Lysimachus was killed in battle in 281, and Arsinoe II fled to Cassandra. There, she married her half-brother, Ptolemy Ceraunus, to ensure her own safety and that of her sons. Soon after, however, Ptolemy Ceraunus killed her two younger sons, and Arsinoe II and her eldest son fled to Alexandria.
After arriving in Alexandria, Arsinoe deftly maneuvered her way to the throne: She contrived for the wife of Ptolemy II to be accused of plotting her husband’s murder, an offense for which she was exiled. Around 277, brother and sister were married, a customary practice in Egypt at the time but considered scandalous by the Greeks. From then on, both Arsinoe II and Ptolemy II had “Philadelphia” or “Philadelphus” (“Brother-Loving”) added to their names.
Arsinoe was a capable advisor and administrator who heavily influenced the rule of Ptolemy. “It seems to have been an understood thing in the Greek world that the line henceforward followed by the Egyptian court in foreign policy was drawn by the firm hand of Arsinoe Philadelphus,” wrote E. R. Bevan in his 1927 work “The House of Ptolemy.”
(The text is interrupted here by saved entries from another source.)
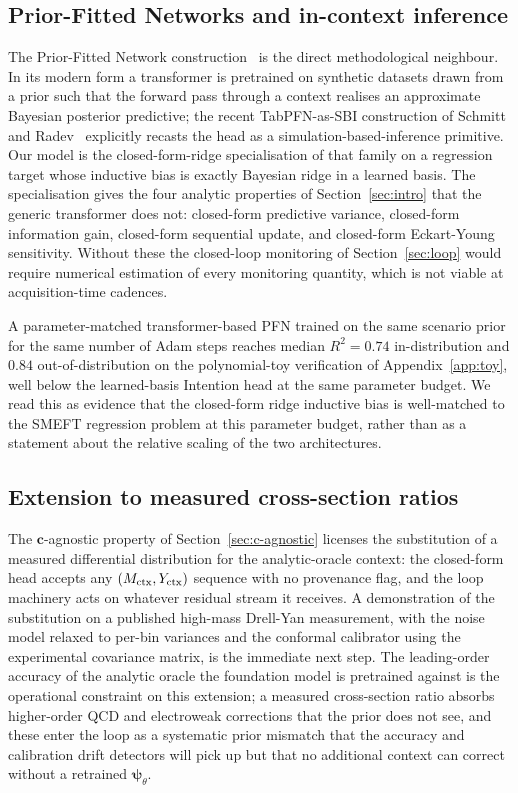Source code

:\documentclass[11pt,a4paper]{article}
\newcommand{\psib}{\bm{\psi}}
\begin{document}
\subsection{Prior-Fitted Networks and in-context inference}

The Prior-Fitted Network construction~\cite{Mueller:2022pfn,Schmitt:2025tabpfnsbi} is the direct methodological neighbour. In its modern form a transformer is pretrained on synthetic datasets drawn from a prior such that the forward pass through a context realises an approximate Bayesian posterior predictive; the recent TabPFN-as-SBI construction of Schmitt and Radev~\cite{Schmitt:2025tabpfnsbi} explicitly recasts the head as a simulation-based-inference primitive. Our model is the closed-form-ridge specialisation of that family on a regression target whose inductive bias is exactly Bayesian ridge in a learned basis. The specialisation gives the four analytic properties of Section~\ref{sec:intro} that the generic transformer does not: closed-form predictive variance, closed-form information gain, closed-form sequential update, and closed-form Eckart-Young sensitivity. Without these the closed-loop monitoring of Section~\ref{sec:loop} would require numerical estimation of every monitoring quantity, which is not viable at acquisition-time cadences.

A parameter-matched transformer-based PFN trained on the same scenario prior for the same number of Adam steps reaches median $R^2 = 0.74$ in-distribution and $0.84$ out-of-distribution on the polynomial-toy verification of Appendix~\ref{app:toy}, well below the learned-basis Intention head at the same parameter budget. We read this as evidence that the closed-form ridge inductive bias is well-matched to the SMEFT regression problem at this parameter budget, rather than as a statement about the relative scaling of the two architectures.

\subsection{Extension to measured cross-section ratios}
\label{sec:measured}

The $\bm{c}$-agnostic property of Section~\ref{sec:c-agnostic} licenses the substitution of a measured differential distribution for the analytic-oracle context: the closed-form head accepts any $(M_{\rm ctx}, Y_{\rm ctx})$ sequence with no provenance flag, and the loop machinery acts on whatever residual stream it receives. A demonstration of the substitution on a published high-mass Drell-Yan measurement, with the noise model relaxed to per-bin variances and the conformal calibrator using the experimental covariance matrix, is the immediate next step. The leading-order accuracy of the analytic oracle the foundation model is pretrained against is the operational constraint on this extension; a measured cross-section ratio absorbs higher-order QCD and electroweak corrections that the prior does not see, and these enter the loop as a systematic prior mismatch that the accuracy and calibration drift detectors will pick up but that no additional context can correct without a retrained $\psib_\theta$.
\end{document}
She is credited with helping her husband achieve victory in the First Syrian War (274-271), for which Ptolemy had her deified, probably within her lifetime. She shared her husband’s titles, appeared on coinage, had towns named for her in Greece, and made dedications to her at locations in Greece and Egypt.
Arsinoe died, according to a stele erected by Ptolemy II, under a new moon in the month of Pachon during the 15th year of Ptolemy’s reign. Scholars have long debated how this date approximates to the modern calendar; most estimates place the date in June or July between 271 and 268 B.C.
Arsinoe II’s Legacy
After her death, Arsinoe II’s cult was established in Alexandria with a shrine, the Arsinoeion, dedicated to her. At the end of Ptolemy II’s reign, Al-Fayym, a province southwest of Cairo, was renamed in her honor as the Arsinoite province.
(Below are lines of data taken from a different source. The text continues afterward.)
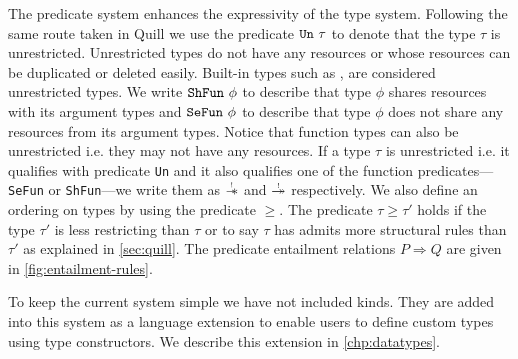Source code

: The predicate system enhances the expressivity of the type system. Following the same route taken
in Quill \citep{morris_best_2016} we use the predicate $\texttt{Un}\ \tau$ to denote
that the type $\tau$ is unrestricted. Unrestricted types do not have any resources or whose resources can
be duplicated or deleted easily. Built-in types such as ,  are considered unrestricted types.
We write $\texttt{ShFun}\ \phi$ to describe that type $\phi$ shares resources with its
argument types and  $\texttt{SeFun}\ \phi$ to describe that type $\phi$ does not share any resources from its argument types.
Notice that function types can also be unrestricted i.e. they may not have any resources. If a type $\tau$ is unrestricted i.e. it qualifies with predicate
\texttt{Un} and it also qualifies one of the function predicates---\texttt{SeFun} or \texttt{ShFun}---we write
them as $\tightoverset{\scalebox{0.5}{!}}{\sepimp}$ and $\tightoverset{\scalebox{0.5}{!}}{\shimp}$ respectively.
We also define an ordering on types by using the predicate $\geq$. The predicate $\tau \geq \tau'$ holds if the type $\tau'$
is less restricting than $\tau$ or to say $\tau$ has admits more structural rules than $\tau'$ as explained in \cref{sec:quill}.
The predicate entailment relations $P \Rightarrow Q$ are given in \cref{fig:entailment-rules}.

To keep the current system simple we have not included kinds. They are added into this system as a language extension
to enable users to define custom types using type constructors. We describe this extension in \cref{chp:datatypes}.


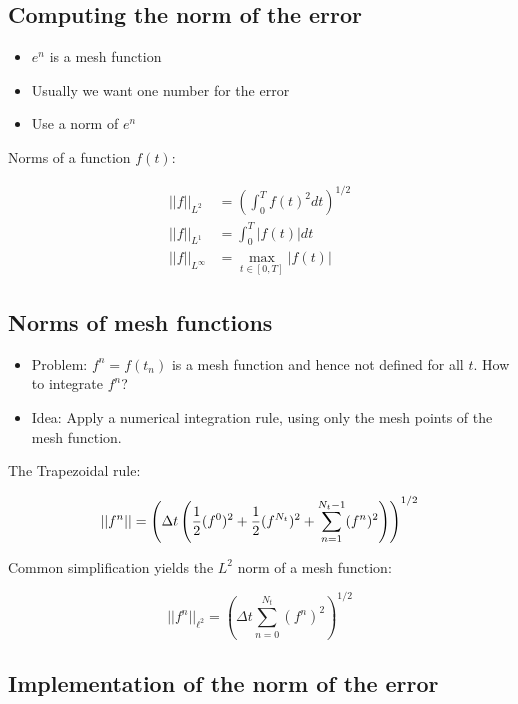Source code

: \documentclass[%
oneside,                 %
final,                   %
10pt]{article}
\begin{document}
\noindent



\subsection*{Computing the norm of the error}
\label{decay:computing:error:norm}

\begin{itemize}
 \item $e^n$ is a mesh function

 \item Usually we want one number for the error

 \item Use a norm of $e^n$
\end{itemize}

\noindent
Norms of a function $f(t)$:

\begin{align}
||f||_{L^2} &= \left( \int_0^T f(t)^2 dt\right)^{1/2}
\label{decay:norms:L2}\\ 
||f||_{L^1} &= \int_0^T |f(t)| dt
\label{decay:norms:L1}\\ 
||f||_{L^\infty} &= \max_{t\in [0,T]}|f(t)|
\label{decay:norms:Linf}
\end{align}

\subsection*{Norms of mesh functions}

\begin{itemize}
 \item Problem: $f^n =f(t_n)$ is a mesh function and hence not defined for all $t$.
   How to integrate $f^n$?

 \item Idea: Apply a numerical integration rule, using only
   the mesh points of the mesh function.
\end{itemize}

\noindent
The Trapezoidal rule:

\[ ||f^n|| = \left(\Delta t\left(\half(f^0)^2 + \half(f^{N_t})^2
+ \sum_{n=1}^{N_t-1} (f^n)^2\right)\right)^{1/2} \]

Common simplification yields the $L^2$ norm of a mesh function:

\[ ||f^n||_{\ell^2} = \left(\Delta t\sum_{n=0}^{N_t} (f^n)^2\right)^{1/2}\]


\subsection*{Implementation of the norm of the error}
\end{document}
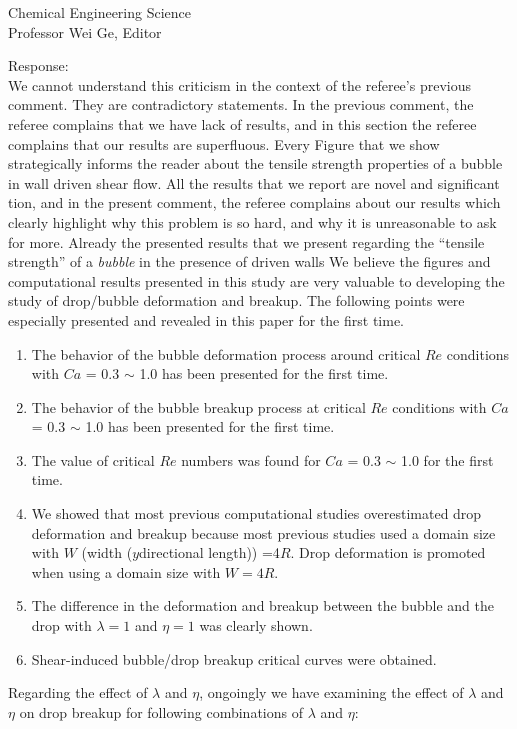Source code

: \documentclass{letter}
\begin{document}
\begin{letter}{
Chemical Engineering Science\\
Professor Wei Ge, Editor\\}
\begin{enumerate}
Response: \\
		We cannot understand this criticism in the context of the referee's previous comment.  They are contradictory statements.  In the previous comment, the referee complains that we have lack of results, and in this section the referee complains that our results are superfluous.  Every Figure that we show strategically informs the reader about the tensile strength properties of a bubble in wall driven shear flow.  All the results that we report are novel and significant tion, and in the present comment, the referee complains about our results which clearly highlight why this problem is so hard, and why it is unreasonable to ask for more.  Already the presented results that we present regarding the ``tensile strength'' of a {\em bubble} in the presence of driven walls
We believe the figures and computational results presented in this study are very valuable to developing the study of drop/bubble deformation and breakup.
The following points were especially presented and revealed in this paper for the first time. \\
\begin{enumerate}
\item The behavior of the bubble deformation process around critical $Re$ conditions with $Ca$ = 0.3  $\sim$ 1.0 has been presented for the first time.
\item The behavior of the bubble breakup process at critical $Re$ conditions with $Ca$ = 0.3  $\sim$ 1.0 has been presented for the first time.
\item The value of critical $Re$ numbers was found for $Ca$ = 0.3  $\sim$ 1.0 for the first time.
\item  We showed that most previous computational studies overestimated drop deformation and breakup because most previous studies used a domain size with $W$ (width ($y$directional length)) =4$R$. Drop deformation is promoted when using a domain size with $W=4R$. 
\item The difference in the deformation and breakup between the bubble and the drop with $\lambda = 1$ and $\eta = 1$ was clearly shown.
\item Shear-induced bubble/drop breakup critical curves were obtained. 
\end{enumerate}

Regarding the effect of $\lambda$ and $\eta$, ongoingly we have examining the effect of $\lambda$ and $\eta$ on drop breakup for following 
combinations of $\lambda$ and $\eta$:


\end{enumerate}
\end{letter}
\end{document}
Thousands of years after her death, images of Arsinoe II still exist. The Metropolitan Museum of Art is home to two representations of Arsinoe II: a statue and a head. The statue is made of limestone and was probably created after her death.
The head is believed to have been created c. 278-270 B.C. in the beginning of the reign of the Macedonian Greek Ptolemies. Made of indurated limestone, the head of Arsinoe II was constructed “in a style that is closely related to that of Dynasty 30, the last of the traditional Egyptian pharaonic dynasties,” The Metropolitan Museum of Art Web site explains.
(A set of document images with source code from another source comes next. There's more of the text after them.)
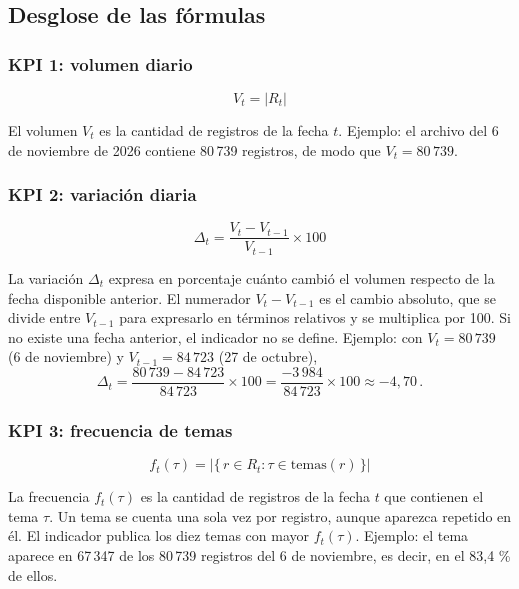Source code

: \documentclass[11pt,a4paper]{article}
\newcommand{\code}[1]{\detokenize{#1}}
\begin{document}
\subsection{Desglose de las fórmulas}

\subsubsection{KPI 1: volumen diario}

\begin{equation*}
V_t = \lvert R_t \rvert
\end{equation*}

El volumen $V_t$ es la cantidad de registros de la fecha $t$. Ejemplo: el archivo del 6 de noviembre de 2026 contiene 80\,739 registros, de modo que $V_t = 80\,739$.

\subsubsection{KPI 2: variación diaria}

\begin{equation*}
\Delta_t = \frac{V_t - V_{t-1}}{V_{t-1}} \times 100
\end{equation*}

La variación $\Delta_t$ expresa en porcentaje cuánto cambió el volumen respecto de la fecha disponible anterior. El numerador $V_t - V_{t-1}$ es el cambio absoluto, que se divide entre $V_{t-1}$ para expresarlo en términos relativos y se multiplica por 100. Si no existe una fecha anterior, el indicador no se define. Ejemplo: con $V_t = 80\,739$ (6 de noviembre) y $V_{t-1} = 84\,723$ (27 de octubre),
\begin{equation*}
\Delta_t = \frac{80\,739 - 84\,723}{84\,723} \times 100 = \frac{-3\,984}{84\,723} \times 100 \approx -4{,}70\,.
\end{equation*}

\subsubsection{KPI 3: frecuencia de temas}

\begin{equation*}
f_t(\tau) = \bigl\lvert \{\, r \in R_t : \tau \in \mathrm{temas}(r) \,\} \bigr\rvert
\end{equation*}

La frecuencia $f_t(\tau)$ es la cantidad de registros de la fecha $t$ que contienen el tema $\tau$. Un tema se cuenta una sola vez por registro, aunque aparezca repetido en él. El indicador publica los diez temas con mayor $f_t(\tau)$. Ejemplo: el tema \code{TAX_FNCACT} aparece en 67\,347 de los 80\,739 registros del 6 de noviembre, es decir, en el 83,4 \% de ellos.
\end{document}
In June 2010, a coin bearing Arsinoe II’s image was found embedded in a stone wall in Israel. According to Dr. Donald T. Ariel, head of the Coin Department of the Israel Antiquities Authority (IAA), the coin was minted by Ptolemy V in Alexandria, in 191 B.C. The head of the coin portrays Queen Arsinoe II Philadelphus and the reverse side portrays two “overlapping cornucopias decorated with fillets,” described the IAA.
Colleen joined findingDulcinea in April 2007. Her 15 years of copywriting experience includes writing for a start-up robotics company, an online gourmet foods importer, an engineering firm and a law firm. She also spent four years as a Direct Online Marketing Manager for John Wiley & Sons, producing and managing all e-mail and online promotions for seven product lines. In 2005, she taught English to children and adults in Mexico, and practiced her Spanglish in Guatemala and Cuba. Colleen has a B.A. in Languages and Literature from Bard College. To learn more about Colleen read her blog, Cha Cha Chow or follow Colleen on Twitter.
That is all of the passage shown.